In the quasi-free market, capitalist U. S. A., in contrast, there are no federal laws mandating the provision of extensive benefits to employees, at least not yet. The Massachusetts legislature will not rest easy with this and is, accordingly, mimicking the German labor laws.
Of course, this will appear to be all so “generous” (with others’ resources) to those who will take advantage of the extended family leave. However, such coercive imposition of benefits ignores market conditions and therefore isn’t likely to be economically sound.
It seems like the legislators in Massachusetts and others who are pushing for these sort of Draconian labor regulations have not learned anything from the collapse of Soviet socialism. The entire Soviet bloc was rife with these kinds of laws—many people in those societies destroyed by such laws still pine after them nostalgically, unaware or forgetful of the damage such a system did to millions of people. The dream of guaranteed welfare provisions, put on the backs of people in the business world, can appear to be very cool until one tries to live them for a while. Then shortages, low wages, unemployment, lousy services, and mounting abuse finally calls attention to how terrible it is to be guided by such dreams.

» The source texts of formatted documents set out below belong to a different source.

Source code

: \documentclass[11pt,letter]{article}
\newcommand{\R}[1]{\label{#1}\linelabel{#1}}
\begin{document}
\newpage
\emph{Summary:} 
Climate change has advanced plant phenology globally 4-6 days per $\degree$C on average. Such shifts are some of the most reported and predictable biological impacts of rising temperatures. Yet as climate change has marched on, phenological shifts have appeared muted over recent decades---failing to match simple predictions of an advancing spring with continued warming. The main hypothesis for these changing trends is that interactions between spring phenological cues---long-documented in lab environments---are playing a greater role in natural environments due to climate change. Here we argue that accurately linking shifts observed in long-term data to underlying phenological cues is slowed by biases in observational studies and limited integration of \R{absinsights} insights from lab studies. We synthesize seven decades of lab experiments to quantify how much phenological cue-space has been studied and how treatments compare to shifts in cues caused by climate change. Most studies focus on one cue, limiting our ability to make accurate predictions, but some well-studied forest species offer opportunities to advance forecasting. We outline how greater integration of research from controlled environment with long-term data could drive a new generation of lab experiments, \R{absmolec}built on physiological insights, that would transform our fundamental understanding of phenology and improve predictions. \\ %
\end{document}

A country that leaves business to fend for itself—i.e., no subsidies but also no mandated benefits to employees—may not appear to be sweet and lovely until one checks out its history, its employment market, its overall productivity. There cannot be too many false promises in such a country. Thus many shortsighted folks will find it wanting: “I might lose my job,” “I may have to wait with having kids until I can really afford having them,” or “My family will have to save up for children and the care they require and not be able, legally, to dump the cost on others.” Yes, all this sounds awful.
Except that it is a far more realistic, and ultimately successful, approach to the employment situation. Massachusetts's politicians, of course, have been bathing in this dream world, what with Edward Kennedy & Co. in leadership positions there and the Boston university community awash with promoters of socialist public policies and methods.

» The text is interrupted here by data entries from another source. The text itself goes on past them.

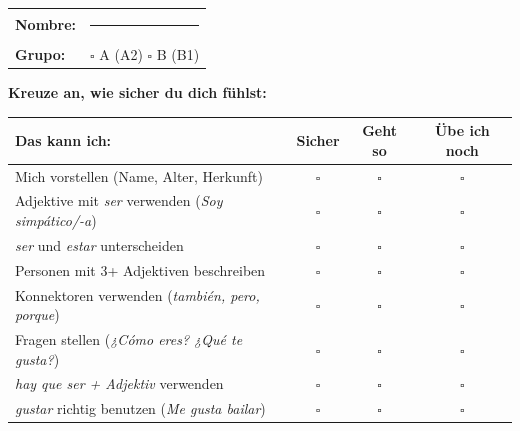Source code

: \documentclass[11pt, a4paper]{article}
\begin{document}

\vspace{1.5cm}

\begin{tabular}{@{}ll@{}}
\textbf{Nombre:} & \rule{6cm}{0.4pt} \\[0.5cm]
\textbf{Grupo:} & $\square$ A (A2) \quad $\square$ B (B1) \\
\end{tabular}

\vspace{0.8cm}

\begin{center}
{\large\bfseries Kreuze an, wie sicher du dich fühlst:}
\end{center}

\vspace{0.5cm}

\renewcommand{\arraystretch}{1.6}

\begin{tabularx}{\textwidth}{|X|c|c|c|}
\hline
\rowcolor{spanisch!20}
\textbf{Das kann ich:} & \textbf{Sicher} & \textbf{Geht so} & \textbf{Übe ich noch} \\
\hline
Mich vorstellen (Name, Alter, Herkunft) & $\square$ & $\square$ & $\square$ \\
\hline
Adjektive mit \textit{ser} verwenden (\textit{Soy simpático/-a}) & $\square$ & $\square$ & $\square$ \\
\hline
\textit{ser} und \textit{estar} unterscheiden & $\square$ & $\square$ & $\square$ \\
\hline
Personen mit 3+ Adjektiven beschreiben & $\square$ & $\square$ & $\square$ \\
\hline
Konnektoren verwenden (\textit{también, pero, porque}) & $\square$ & $\square$ & $\square$ \\
\hline
Fragen stellen (\textit{¿Cómo eres? ¿Qué te gusta?}) & $\square$ & $\square$ & $\square$ \\
\hline
\textit{hay que ser + Adjektiv} verwenden & $\square$ & $\square$ & $\square$ \\
\hline
\textit{gustar} richtig benutzen (\textit{Me gusta bailar}) & $\square$ & $\square$ & $\square$ \\
\hline
\end{tabularx}
\end{document}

Yet there is a chink in their armor, even apart from how bad their ideas are for the economy and from their very own point of view. These very same folks who dream of a socialist paradise here on earth are also strong advocates of population control and environmental precaution. Well, here is the news: promoting extended family leave and other mandated family benefits which help people avoid coming to grips with the full cost of parenthood is just the sort of policy that will increase child bearing. That, in turn, will be added burden to the environment, as well as to the public school system and all sort of related facilities the same parents who expect a free ride in these areas will expect in other areas of their lives.
At that point, look out. The prospects for a Soviet style meltdown will be approaching. In contrast to the anxieties associated with the free market capitalist system, that meltdown will be a true disaster all around.